Dominic McVey is a British entrepreneur, investor and MBE-honoured advocate for private sector growth in Africa who helps leadership teams think clearly about building, scaling and ethically sourcing across emerging markets.
Full Profile
Why organisations work with Dominic McVey
- He has operated, not observed: acquired and restructured Hela Clothing in Sri Lanka in 2013 and grew its workforce to over 17,000 across Sri Lanka, Kenya and Ethiopia, supplying M&S, Tesco, John Lewis and Asda.
- He converts a teenage-millionaire origin story into serious boardroom utility: the founder instinct for spotting asymmetric opportunity, applied to corporate growth, M&A, and emerging market entry.
- He brings a government-grade network on Africa: MBE for services to private sector development in Africa, Namibian Honorary Consul to Wales, Coalition for Global Prosperity advisory council, Co-Chair of Global Academy Africa.
- He speaks credibly on ethical supply chains from the operator seat, as founder of the Fair Fashion Pact and Chairman of Computer Aid International.
Biography highlights
- Professor of Practice, University of Wales Trinity Saint David (appointed June 2022).
- MBE, 2022 Platinum Jubilee Honours, for services to private sector development in Africa.
- Chairman and trustee of Computer Aid International, which has reached over 14.5 million people with technology access since 1997.
- Founder, Fair Fashion Pact; former owner and chairman of Hela Clothing, Sri Lanka.
- Namibian Honorary Consul to Wales; Co-Chair, Global Academy Africa; advisory council, Coalition for Global Prosperity; ambassador, HALO Trust.
- Keynote speaker at Davos (2020, 2024), Bloomberg’s Modern Affluence Summit (2019) and the Conservative Party Conference main stage (2018).
Biography
Most expansion plans into frontier markets get built around cost arbitrage and break on everything else.
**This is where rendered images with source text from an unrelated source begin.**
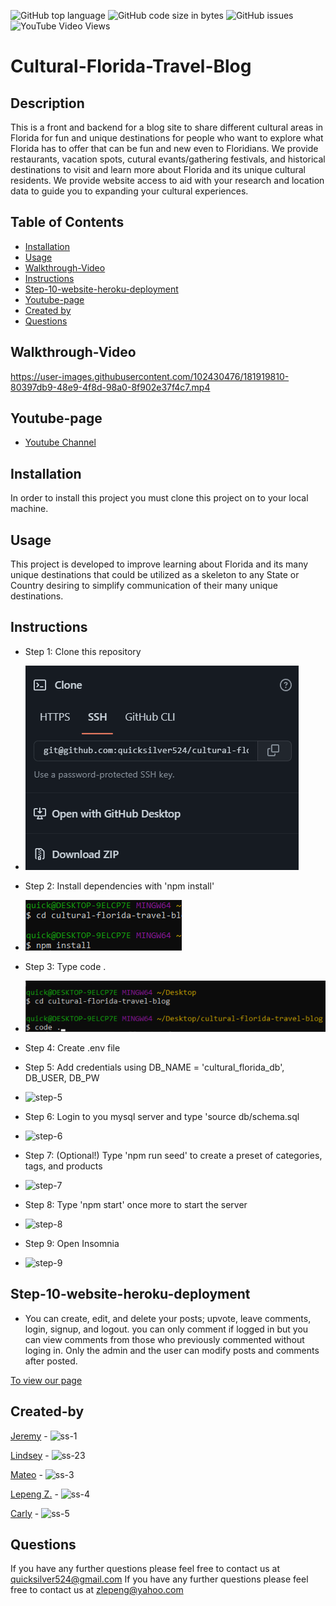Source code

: ![GitHub top language](https://img.shields.io/github/languages/top/quicksilver524/cultural-florida-travel-blog)
![GitHub code size in bytes](https://img.shields.io/github/languages/code-size/quicksilver524/cultural-florida-travel-blog)
![GitHub issues](https://img.shields.io/github/issues/quicksilver524/cultural-florida-travel-blog)
![YouTube Video Views](https://img.shields.io/youtube/views/LcHGuvC_Y4o?label=YT%20Views&logo=youtube&logoColor=red&style=flat-square)

# Cultural-Florida-Travel-Blog

## Description

This is a front and backend for a blog site to share different cultural areas in Florida for fun and unique destinations for people who want to explore what Florida has to offer that can be fun and new even to Floridians. We provide restaurants, vacation spots, cutural evants/gathering festivals, and historical destinations to visit and learn more about Florida and its unique cultural residents. We provide website access to aid with your research and location data to guide you to expanding your cultural experiences.

## Table of Contents

- [Installation](#installation)
- [Usage](#usage)
- [Walkthrough-Video](#Walkthrough-Video)
- [Instructions](#instructions)
- [Step-10-website-heroku-deployment](#Step-10-website-heroku-deployment)
- [Youtube-page](Youtube-page)
- [Created by](#Created-by)
- [Questions](#questions)

## Walkthrough-Video
https://user-images.githubusercontent.com/102430476/181919810-80397db9-48e9-4f8d-98a0-8f902e37f4c7.mp4

## Youtube-page
 - [Youtube Channel](https://www.youtube.com/watch?v=LcHGuvC_Y4o)

## Installation

In order to install this project you must clone this project on to your local machine.

## Usage

This project is developed to improve learning about Florida and its many unique destinations that could be utilized as a skeleton to any State or Country desiring to simplify communication of their many unique destinations.

## Instructions

- Step 1: Clone this repository

* ![step-1](images/step-1.png)

- Step 2: Install dependencies with 'npm install'

* ![step-2](images/step-2.png)

- Step 3: Type code .

* ![step-3](images/step-3.png)

- Step 4: Create .env file

- Step 5: Add credentials using DB_NAME = 'cultural_florida_db', DB_USER, DB_PW

* ![step-5](images/step-5.png)

- Step 6: Login to you mysql server and type 'source db/schema.sql

* ![step-6](images/step-6.png)

- Step 7: (Optional!) Type 'npm run seed' to create a preset of categories, tags, and products

* ![step-7](images/step-7.png)

- Step 8: Type 'npm start' once more to start the server

* ![step-8](images/step-8.png)

- Step 9: Open Insomnia

* ![step-9](images/step-9.png)

## Step-10-website-heroku-deployment 
 - You can create, edit, and delete your posts; upvote, leave comments, login, signup, and logout.
    you can only comment if logged in but you can view comments from those who previously commented without loging in. Only the admin and the user can modify posts and     comments after posted.
    
  [To view our page](https://calm-eyrie-85145.herokuapp.com/)





## Created-by

[Jeremy](https://github.com/quicksilver524) - ![ss-1](images/ss-1.png)

[Lindsey](https://github.com/LindseyHsiao) - ![ss-23](images/ss-2.png)

[Mateo](https://github.com/MateoCapx) - ![ss-3](images/ss-3.png)

[Lepeng Z.](https://github.com/goforward-z) - ![ss-4](images/ss-4.png)

[Carly](https://github.com/cdonais) - ![ss-5](images/ss-5.png)

## Questions

If you have any further questions please feel free to contact us at [quicksilver524@gmail.com](quicksilver524@gmail.com)
If you have any further questions please feel free to contact us at [zlepeng@yahoo.com](zlepeng@yahoo.com)
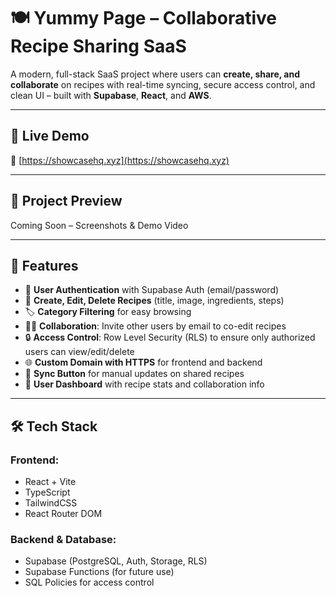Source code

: # 🍽️ Yummy Page – Collaborative Recipe Sharing SaaS

A modern, full-stack SaaS project where users can **create, share, and collaborate** on recipes with real-time syncing, secure access control, and clean UI – built with **Supabase**, **React**, and **AWS**.

---

## 🚀 Live Demo

🔗 [https://showcasehq.xyz](https://showcasehq.xyz)  

---

## 📸 Project Preview

Coming Soon – Screenshots & Demo Video

---

## 🧠 Features

- 👥 **User Authentication** with Supabase Auth (email/password)
- 📖 **Create, Edit, Delete Recipes** (title, image, ingredients, steps)
- 🏷️ **Category Filtering** for easy browsing
- 👨‍🍳 **Collaboration**: Invite other users by email to co-edit recipes
- 🔒 **Access Control**: Row Level Security (RLS) to ensure only authorized users can view/edit/delete
- 🌐 **Custom Domain with HTTPS** for frontend and backend
- 🔄 **Sync Button** for manual updates on shared recipes
- 🧾 **User Dashboard** with recipe stats and collaboration info

---

## 🛠 Tech Stack

### Frontend:
- React + Vite
- TypeScript
- TailwindCSS
- React Router DOM

### Backend & Database:
- Supabase (PostgreSQL, Auth, Storage, RLS)
- Supabase Functions (for future use)
- SQL Policies for access control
The operators who actually scale in Sri Lanka, Kenya, Ethiopia or Mexico spend less time on the landed-cost model and more on recruitment, training, community standing, political relationships and supplier reliability. McVey has done the second version of that work.
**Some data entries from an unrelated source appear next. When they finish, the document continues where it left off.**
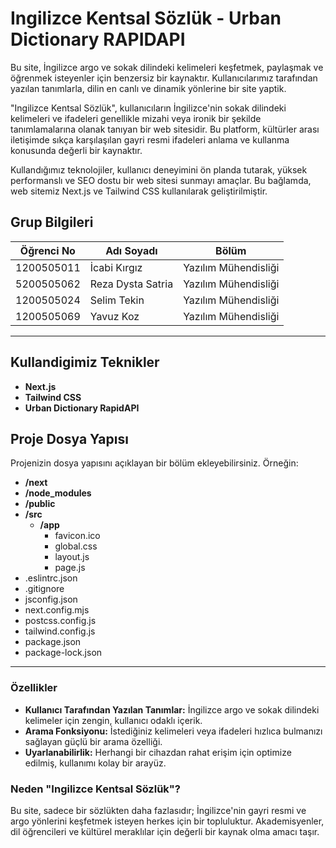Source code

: # Ingilizce Kentsal Sözlük - Urban Dictionary RAPIDAPI

Bu site, İngilizce argo ve sokak dilindeki kelimeleri keşfetmek, paylaşmak ve öğrenmek isteyenler için benzersiz bir kaynaktır. Kullanıcılarımız tarafından yazılan tanımlarla, dilin en canlı ve dinamik yönlerine bir site yaptik.

"Ingilizce Kentsal Sözlük", kullanıcıların İngilizce'nin sokak dilindeki kelimeleri ve ifadeleri genellikle mizahi veya ironik bir şekilde tanımlamalarına olanak tanıyan bir web sitesidir. Bu platform, kültürler arası iletişimde sıkça karşılaşılan gayri resmi ifadeleri anlama ve kullanma konusunda değerli bir kaynaktır.

Kullandığımız teknolojiler, kullanıcı deneyimini ön planda tutarak, yüksek performanslı ve SEO dostu bir web sitesi sunmayı amaçlar. Bu bağlamda, web sitemiz Next.js ve Tailwind CSS kullanılarak geliştirilmiştir.

## Grup Bilgileri

| Öğrenci No | Adı Soyadı           | Bölüm          		   | 
|------------|----------------------|----------------------|
| 1200505011  | İcabi Kırgız		| Yazılım Mühendisliği     | 
| 5200505062  | Reza Dysta Satria   | Yazılım Mühendisliği  |
| 1200505024     | Selim Tekin   | Yazılım Mühendisliği     |
| 1200505069     | Yavuz Koz   | Yazılım Mühendisliği     | 

---

## Kullandigimiz Teknikler

- **Next.js**
- **Tailwind CSS**
- **Urban Dictionary RapidAPI**

## Proje Dosya Yapısı

Projenizin dosya yapısını açıklayan bir bölüm ekleyebilirsiniz. Örneğin:

- **/next**
- **/node_modules**
- **/public**
- **/src**
  - **/app**
       - favicon.ico
       - global.css
       - layout.js
       - page.js
- .eslintrc.json
- .gitignore
- jsconfig.json
- next.config.mjs
- postcss.config.js
- tailwind.config.js
- package.json
- package-lock.json


---

### Özellikler

- **Kullanıcı Tarafından Yazılan Tanımlar:** İngilizce argo ve sokak dilindeki kelimeler için zengin, kullanıcı odaklı içerik.
- **Arama Fonksiyonu:** İstediğiniz kelimeleri veya ifadeleri hızlıca bulmanızı sağlayan güçlü bir arama özelliği.
- **Uyarlanabilirlik:** Herhangi bir cihazdan rahat erişim için optimize edilmiş, kullanımı kolay bir arayüz.

### Neden "Ingilizce Kentsal Sözlük"?

Bu site, sadece bir sözlükten daha fazlasıdır; İngilizce'nin gayri resmi ve argo yönlerini keşfetmek isteyen herkes için bir topluluktur. Akademisyenler, dil öğrencileri ve kültürel meraklılar için değerli bir kaynak olma amacı taşır.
He bought Hela Clothing in Sri Lanka in 2013, when the business had around 3,000 staff supplying UK high street retailers. Under his ownership the group expanded into Kenya and Ethiopia, grew to more than 17,000 employees, and supplied Levi’s, Calvin Klein, Tommy Hilfiger, M&S, John Lewis and Tesco. That track record is the spine of his credibility when he speaks to boards about emerging market growth.
The earlier chapter gives him the founder register. At 13 he began importing US-made micro-scooters into the UK. By 15 he was Britain’s youngest self-made millionaire. At 18 the Queen named him a “Pioneer for Britain in Entrepreneurism”. That arc is not a keynote hook; it is why buyers trust him to talk about spotting mispriced opportunity.
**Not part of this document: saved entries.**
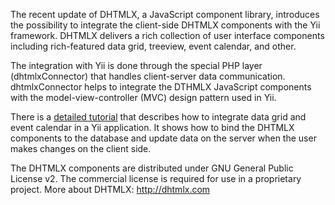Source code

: The recent update of DHTMLX, a JavaScript component library, introduces the possibility to integrate the client-side DHTMLX components with the Yii framework. DHTMLX delivers a rich collection of user interface components including rich-featured data grid, treeview, event calendar, and other.

The integration with Yii is done through the special PHP layer (dhtmlxConnector) that handles client-server data communication. dhtmlxConnector helps to integrate the DTHMLX JavaScript components with the model-view-controller (MVC) design pattern used in Yii.

There is a [detailed tutorial](http://www.dhtmlx.com/blog/?p=1648) that describes how to integrate data grid and event calendar in a Yii application. It shows how to bind the DHTMLX components to the database and update data on the server when the user makes changes on the client side.

The DHTMLX components are distributed under GNU General Public License v2. The commercial license is required for use in a proprietary project. More about DHTMLX: http://dhtmlx.com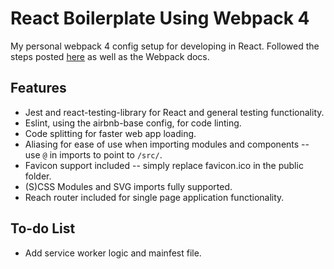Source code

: # React Boilerplate Using Webpack 4

My personal webpack 4 config setup for developing in React. Followed the steps posted [here](https://auralinna.blog/) as well as the Webpack docs.

## Features

- Jest and react-testing-library for React and general testing functionality.
- Eslint, using the airbnb-base config, for code linting.
- Code splitting for faster web app loading.
- Aliasing for ease of use when importing modules and components -- use `@` in imports to point to `/src/`.
- Favicon support included -- simply replace favicon.ico in the public folder.
- (S)CSS Modules and SVG imports fully supported.
- Reach router included for single page application functionality.

## To-do List

- Add service worker logic and mainfest file.
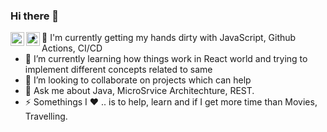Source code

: ### Hi there 👋

<a href="https://twitter.com/agarwal_aries">
  <img align="left" alt="Akhilesh's Twitter" width="22px" src="https://cdn.jsdelivr.net/npm/simple-icons@v3/icons/twitter.svg" />
</a>
<a href="https://www.linkedin.com/in/akhilesh-agarwal-03435635/">
  <img align="left" alt="Akhilesh's Linkdein" width="22px" src="https://cdn.jsdelivr.net/npm/simple-icons@v3/icons/linkedin.svg" />
</a>

- 🔭 I'm currently getting my hands dirty with JavaScript, Github Actions, CI/CD
- 🌱 I’m currently learning how things work in React world and trying to implement different concepts related to same
- 👯 I’m looking to collaborate on projects which can help
- 💬 Ask me about Java, MicroSrvice Architechture, REST.
- ⚡ Somethings I :heart: ..  is to help, learn and if I get more time than Movies, Travelling.

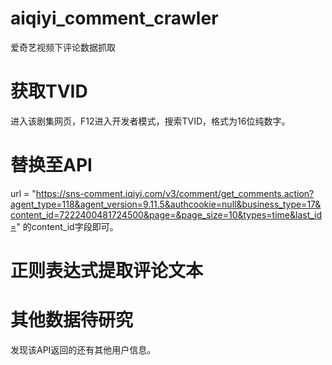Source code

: # aiqiyi_comment_crawler
爱奇艺视频下评论数据抓取

# 获取TVID
进入该剧集网页，F12进入开发者模式，搜索TVID，格式为16位纯数字。

# 替换至API
 url = "https://sns-comment.iqiyi.com/v3/comment/get_comments.action?agent_type=118&agent_version=9.11.5&authcookie=null&business_type=17&content_id=7222400481724500&page=&page_size=10&types=time&last_id="
的content_id字段即可。


# 正则表达式提取评论文本

# 其他数据待研究
发现该API返回的还有其他用户信息。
The third layer is policy and philanthropy. He was awarded an MBE in the 2022 Platinum Jubilee Honours for services to private sector development in Africa, sits on the Coalition for Global Prosperity advisory council, serves as Namibian Honorary Consul to Wales, and chairs Computer Aid International. He founded the Fair Fashion Pact to raise standards in African apparel supply chains. The University of Wales Trinity Saint David appointed him Professor of Practice in 2022.
Key speaking topics
- Entrepreneurship and founder thinking
- Emerging market growth and private sector development in Africa
- Ethical supply chains and responsible sourcing
- Scaling manufacturing across multiple geographies
- Business model innovation and portfolio diversification
- Philanthropy, trade and sustainable foreign direct investment
Ideal for
- Boards and executive teams planning expansion into African, South Asian or Latin American markets.
- CEOs and commercial leaders wrestling with supply chain ethics, ESG credibility and supplier consolidation.
- Founder-led businesses and family offices looking for a peer voice on portfolio strategy and emerging opportunity.
- Conferences on trade, development finance, manufacturing and the UK-Africa commercial relationship.
Audience outcomes
- A clearer read on what actually determines whether emerging market operations scale, beyond the cost model.
- A framework for evaluating supply chain partners that treats labour standards as commercial leverage, not compliance overhead.
- A sharper view of Africa as an investment destination from someone with working diplomatic and trade relationships there.
- A founder’s perspective on how to spot and act on asymmetric opportunity inside a corporate setting.